Autonomous NAnotech GRAph Memory (ANAGRAM)

Artificial intelligence (AI) is transforming our societies, but the more it proliferates, the higher the customer demands for functionality and efficiency (most notably energy). Thus, as time progresses the limitations of statistical learning-based AI that has underpinned most AI work so far are beginning to naturally become more exposed. Tasks such as variable binding and manipulation, inductive reasoning and 1-shot learning, at which statistical learning is not as strong, suggest solutions in the sphere of abstract symbol processing AI. The commonly referenced 'next wave of AI' that is capable of such exploits (towards "strong AI") is likely to make extensive use of symbol processing capabilities and simultaneously demand a bespoke set of hardware solutions. The proposed project primarily addresses the issue of developing general-purpose (platform-level) hardware for precisely symbolic AI.

The proposed project seeks to develop a memory module that features: a) an internal structure and b) in-memory computing capabilities that render it particularly suitable for symbolic processing-based artificial intelligence (AI) systems. Ultimately the project seeks to deliver: 1) Two microchip iterations prototyping the memory system. 2) A software environment (infrastructure) for easy programming and operation of the resulting microchips (includes simulation capabilities for proof-of-concept tests). 3) A demonstration of the memory cell operating together with a symbolic processor as an aggregate system. 4) A functioning set of starter applications illustrating the capabilities of the design.

The overall effort is driven by a philosophy of co-optimising the memory across the entire trio of fundamental device components, symbolic AI mechanics and hardware design facets. Specifically: functionality in the proposed memory system will be pursued by: a) Designing a resistive RAM-based (ReRAM) memory unit where operation of the ReRAM devices and ReRAM tech specifications themselves are subservient to the specific operational goals of the memory system. b) Adapting the mathematical machinery of the system in order to map functional operations to hardware-friendly machine-code level operations: the stress is on hardware-friendliness, not mathematical elegance. This will be inextricably linked to the design of the memory's instruction set. c) Designing an architecture that runs the symbolic memory efficiently by using memory allocation techniques that maximise locality and making extensive use of power-gating. Simultaneously, implementation of a solid software stack infrastructure will enable efficient and fast prototyping and hypothesis testing.

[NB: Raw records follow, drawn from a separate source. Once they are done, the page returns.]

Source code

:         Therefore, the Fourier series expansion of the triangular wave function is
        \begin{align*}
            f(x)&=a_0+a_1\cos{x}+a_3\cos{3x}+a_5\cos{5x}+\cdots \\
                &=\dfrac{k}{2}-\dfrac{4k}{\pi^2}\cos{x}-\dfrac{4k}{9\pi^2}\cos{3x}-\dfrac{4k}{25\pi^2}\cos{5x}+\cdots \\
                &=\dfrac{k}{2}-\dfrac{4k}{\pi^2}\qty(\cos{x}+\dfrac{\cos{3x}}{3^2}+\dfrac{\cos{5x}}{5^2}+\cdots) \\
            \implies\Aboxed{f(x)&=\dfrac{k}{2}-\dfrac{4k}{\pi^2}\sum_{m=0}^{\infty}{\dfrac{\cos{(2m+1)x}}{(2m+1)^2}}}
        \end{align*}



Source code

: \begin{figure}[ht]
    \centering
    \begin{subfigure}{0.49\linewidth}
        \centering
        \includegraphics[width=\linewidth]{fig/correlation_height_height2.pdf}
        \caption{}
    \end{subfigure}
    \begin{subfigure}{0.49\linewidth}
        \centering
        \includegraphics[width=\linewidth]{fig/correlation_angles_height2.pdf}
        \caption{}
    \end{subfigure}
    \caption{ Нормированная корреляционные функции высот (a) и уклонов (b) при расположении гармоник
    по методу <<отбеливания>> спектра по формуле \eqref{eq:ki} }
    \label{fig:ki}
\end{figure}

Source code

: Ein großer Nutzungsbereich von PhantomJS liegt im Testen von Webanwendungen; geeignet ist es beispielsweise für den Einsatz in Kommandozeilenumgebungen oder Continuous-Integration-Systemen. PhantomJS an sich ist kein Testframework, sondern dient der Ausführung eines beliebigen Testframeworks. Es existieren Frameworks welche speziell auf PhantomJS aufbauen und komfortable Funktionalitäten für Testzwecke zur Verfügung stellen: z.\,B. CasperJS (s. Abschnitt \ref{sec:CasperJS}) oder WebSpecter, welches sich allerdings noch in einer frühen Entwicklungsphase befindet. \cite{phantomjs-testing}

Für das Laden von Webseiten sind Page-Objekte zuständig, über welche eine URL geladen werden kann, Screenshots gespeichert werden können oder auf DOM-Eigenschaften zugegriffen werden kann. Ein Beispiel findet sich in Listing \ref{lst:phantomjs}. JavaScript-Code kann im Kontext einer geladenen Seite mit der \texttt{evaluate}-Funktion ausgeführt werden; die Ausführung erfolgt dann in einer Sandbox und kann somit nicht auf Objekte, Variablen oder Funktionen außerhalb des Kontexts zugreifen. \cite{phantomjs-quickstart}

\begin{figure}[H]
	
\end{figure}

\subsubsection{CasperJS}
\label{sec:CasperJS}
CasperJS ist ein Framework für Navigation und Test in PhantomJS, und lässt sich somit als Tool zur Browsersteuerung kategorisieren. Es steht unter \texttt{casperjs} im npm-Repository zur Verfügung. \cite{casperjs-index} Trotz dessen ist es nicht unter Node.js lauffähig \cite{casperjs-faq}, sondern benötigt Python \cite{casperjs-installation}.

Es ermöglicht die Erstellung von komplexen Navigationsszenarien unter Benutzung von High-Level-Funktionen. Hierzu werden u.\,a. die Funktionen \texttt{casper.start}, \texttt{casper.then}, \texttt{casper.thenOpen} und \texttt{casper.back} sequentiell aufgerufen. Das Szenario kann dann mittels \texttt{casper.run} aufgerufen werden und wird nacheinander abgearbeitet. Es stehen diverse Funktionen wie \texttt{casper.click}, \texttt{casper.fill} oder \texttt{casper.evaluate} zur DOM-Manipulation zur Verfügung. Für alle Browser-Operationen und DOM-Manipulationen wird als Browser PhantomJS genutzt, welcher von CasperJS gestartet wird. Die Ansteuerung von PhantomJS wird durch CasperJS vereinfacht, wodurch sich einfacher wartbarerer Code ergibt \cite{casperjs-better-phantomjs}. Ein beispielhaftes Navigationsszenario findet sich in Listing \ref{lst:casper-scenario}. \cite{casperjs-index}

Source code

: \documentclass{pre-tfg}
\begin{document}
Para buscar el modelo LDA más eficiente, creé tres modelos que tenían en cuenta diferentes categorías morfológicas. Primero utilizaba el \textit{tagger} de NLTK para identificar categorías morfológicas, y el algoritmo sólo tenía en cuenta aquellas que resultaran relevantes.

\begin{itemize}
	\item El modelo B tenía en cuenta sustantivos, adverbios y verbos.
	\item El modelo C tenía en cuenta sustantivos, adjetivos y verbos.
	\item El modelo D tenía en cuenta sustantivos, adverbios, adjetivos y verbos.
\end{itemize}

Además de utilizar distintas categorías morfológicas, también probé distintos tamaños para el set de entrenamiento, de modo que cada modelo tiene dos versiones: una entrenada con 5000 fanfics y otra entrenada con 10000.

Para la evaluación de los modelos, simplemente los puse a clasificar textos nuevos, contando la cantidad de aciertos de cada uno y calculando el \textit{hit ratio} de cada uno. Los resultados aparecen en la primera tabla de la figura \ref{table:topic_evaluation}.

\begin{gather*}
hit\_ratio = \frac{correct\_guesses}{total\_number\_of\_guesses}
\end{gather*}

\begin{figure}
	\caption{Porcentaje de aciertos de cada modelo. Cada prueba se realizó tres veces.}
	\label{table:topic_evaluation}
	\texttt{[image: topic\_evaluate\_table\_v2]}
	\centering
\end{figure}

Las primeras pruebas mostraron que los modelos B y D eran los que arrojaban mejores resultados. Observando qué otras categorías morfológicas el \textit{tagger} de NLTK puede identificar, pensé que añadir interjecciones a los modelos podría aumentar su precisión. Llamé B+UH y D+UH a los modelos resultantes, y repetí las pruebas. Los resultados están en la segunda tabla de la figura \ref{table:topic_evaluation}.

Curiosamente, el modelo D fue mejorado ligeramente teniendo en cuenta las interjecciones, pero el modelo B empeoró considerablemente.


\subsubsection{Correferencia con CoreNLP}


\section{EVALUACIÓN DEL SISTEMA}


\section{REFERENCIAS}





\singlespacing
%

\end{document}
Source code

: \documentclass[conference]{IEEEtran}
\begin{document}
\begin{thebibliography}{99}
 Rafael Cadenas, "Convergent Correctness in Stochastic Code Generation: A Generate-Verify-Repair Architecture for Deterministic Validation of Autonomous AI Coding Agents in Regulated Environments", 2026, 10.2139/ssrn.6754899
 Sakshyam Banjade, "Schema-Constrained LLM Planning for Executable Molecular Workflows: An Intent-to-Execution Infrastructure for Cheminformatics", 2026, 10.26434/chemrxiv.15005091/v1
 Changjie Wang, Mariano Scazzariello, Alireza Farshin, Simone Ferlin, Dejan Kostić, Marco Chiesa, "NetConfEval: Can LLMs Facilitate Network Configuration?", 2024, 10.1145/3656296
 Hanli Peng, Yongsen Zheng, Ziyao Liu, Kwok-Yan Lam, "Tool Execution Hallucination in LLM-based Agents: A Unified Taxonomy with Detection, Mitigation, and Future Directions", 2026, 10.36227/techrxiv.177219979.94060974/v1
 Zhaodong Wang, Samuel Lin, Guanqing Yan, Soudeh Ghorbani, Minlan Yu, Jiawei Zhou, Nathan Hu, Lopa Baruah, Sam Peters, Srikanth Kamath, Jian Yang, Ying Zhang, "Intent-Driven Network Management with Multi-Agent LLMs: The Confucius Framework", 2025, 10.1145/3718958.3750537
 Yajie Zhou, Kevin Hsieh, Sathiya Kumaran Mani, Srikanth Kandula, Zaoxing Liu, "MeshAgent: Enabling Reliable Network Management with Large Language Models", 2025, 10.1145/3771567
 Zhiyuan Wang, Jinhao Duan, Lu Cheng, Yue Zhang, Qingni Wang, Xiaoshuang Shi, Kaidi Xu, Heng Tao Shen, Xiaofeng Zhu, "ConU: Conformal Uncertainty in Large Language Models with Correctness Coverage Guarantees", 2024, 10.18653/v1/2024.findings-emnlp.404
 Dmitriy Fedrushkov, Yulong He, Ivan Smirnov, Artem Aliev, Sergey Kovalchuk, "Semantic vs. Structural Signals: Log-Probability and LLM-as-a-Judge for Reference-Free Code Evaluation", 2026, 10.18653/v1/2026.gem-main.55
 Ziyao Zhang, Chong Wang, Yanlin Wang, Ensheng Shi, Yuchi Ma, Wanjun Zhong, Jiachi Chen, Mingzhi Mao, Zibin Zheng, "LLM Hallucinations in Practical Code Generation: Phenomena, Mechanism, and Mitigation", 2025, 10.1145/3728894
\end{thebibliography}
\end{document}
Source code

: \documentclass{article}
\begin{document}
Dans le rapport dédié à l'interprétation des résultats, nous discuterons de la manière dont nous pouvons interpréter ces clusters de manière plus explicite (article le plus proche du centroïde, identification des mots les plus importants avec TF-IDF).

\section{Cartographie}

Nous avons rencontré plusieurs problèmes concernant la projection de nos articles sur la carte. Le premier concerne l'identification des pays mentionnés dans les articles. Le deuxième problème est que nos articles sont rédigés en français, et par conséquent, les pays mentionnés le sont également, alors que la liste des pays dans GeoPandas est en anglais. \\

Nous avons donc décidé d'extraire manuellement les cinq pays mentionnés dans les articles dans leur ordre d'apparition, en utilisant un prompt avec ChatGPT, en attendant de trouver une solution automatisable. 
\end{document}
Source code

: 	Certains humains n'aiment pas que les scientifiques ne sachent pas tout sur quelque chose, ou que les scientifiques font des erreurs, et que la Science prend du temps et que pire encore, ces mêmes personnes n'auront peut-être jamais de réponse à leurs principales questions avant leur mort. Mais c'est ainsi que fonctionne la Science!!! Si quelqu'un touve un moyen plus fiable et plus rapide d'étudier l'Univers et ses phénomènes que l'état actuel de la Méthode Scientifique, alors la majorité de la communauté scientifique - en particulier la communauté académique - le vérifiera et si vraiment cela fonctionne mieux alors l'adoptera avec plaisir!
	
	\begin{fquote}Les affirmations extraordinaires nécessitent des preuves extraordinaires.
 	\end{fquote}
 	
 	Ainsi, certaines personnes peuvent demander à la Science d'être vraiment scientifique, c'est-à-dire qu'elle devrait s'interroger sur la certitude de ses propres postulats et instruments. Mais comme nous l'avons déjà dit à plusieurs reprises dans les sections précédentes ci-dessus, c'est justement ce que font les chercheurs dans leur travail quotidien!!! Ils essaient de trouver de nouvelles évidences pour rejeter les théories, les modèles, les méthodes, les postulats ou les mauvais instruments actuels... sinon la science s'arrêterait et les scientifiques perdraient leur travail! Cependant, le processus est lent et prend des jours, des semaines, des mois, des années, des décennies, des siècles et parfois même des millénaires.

The cornerstone of the targeted project impact is to lay the foundations for launching an industrial-scale design effort towards hardware for symbolic AI. Hence the bulk of the effort is in chip design (prototype-based de-risking of the idea) and toolchain development (impact acceleration by lowering barriers to user uptake). Simultaneously, it is expected that the project will play a significant role in enhancing interest in symbol-level AI and very crucially, inducing interest in connecting symbolic AI with statistical learning one; thereby significant impact on knowledge is achieved. Finally, the increased in the capabilities of AI, as well as the transparency of decision-making (typically readily expressible via formal expressions or even in pseudo-natural language) offered by the symbolic approach promise to make a significant impact in enhancing acceptance of AI by society, providing a solid scientific foundation for certification processes (AI trust - broadening the scope of applications that accept an AI solution). With hardware available for this task, significant impact on productivity and quality of life is to be achieved.

The project is self-contained and is designed to launch a much broader, sustainable effort, headed by the PI in this field.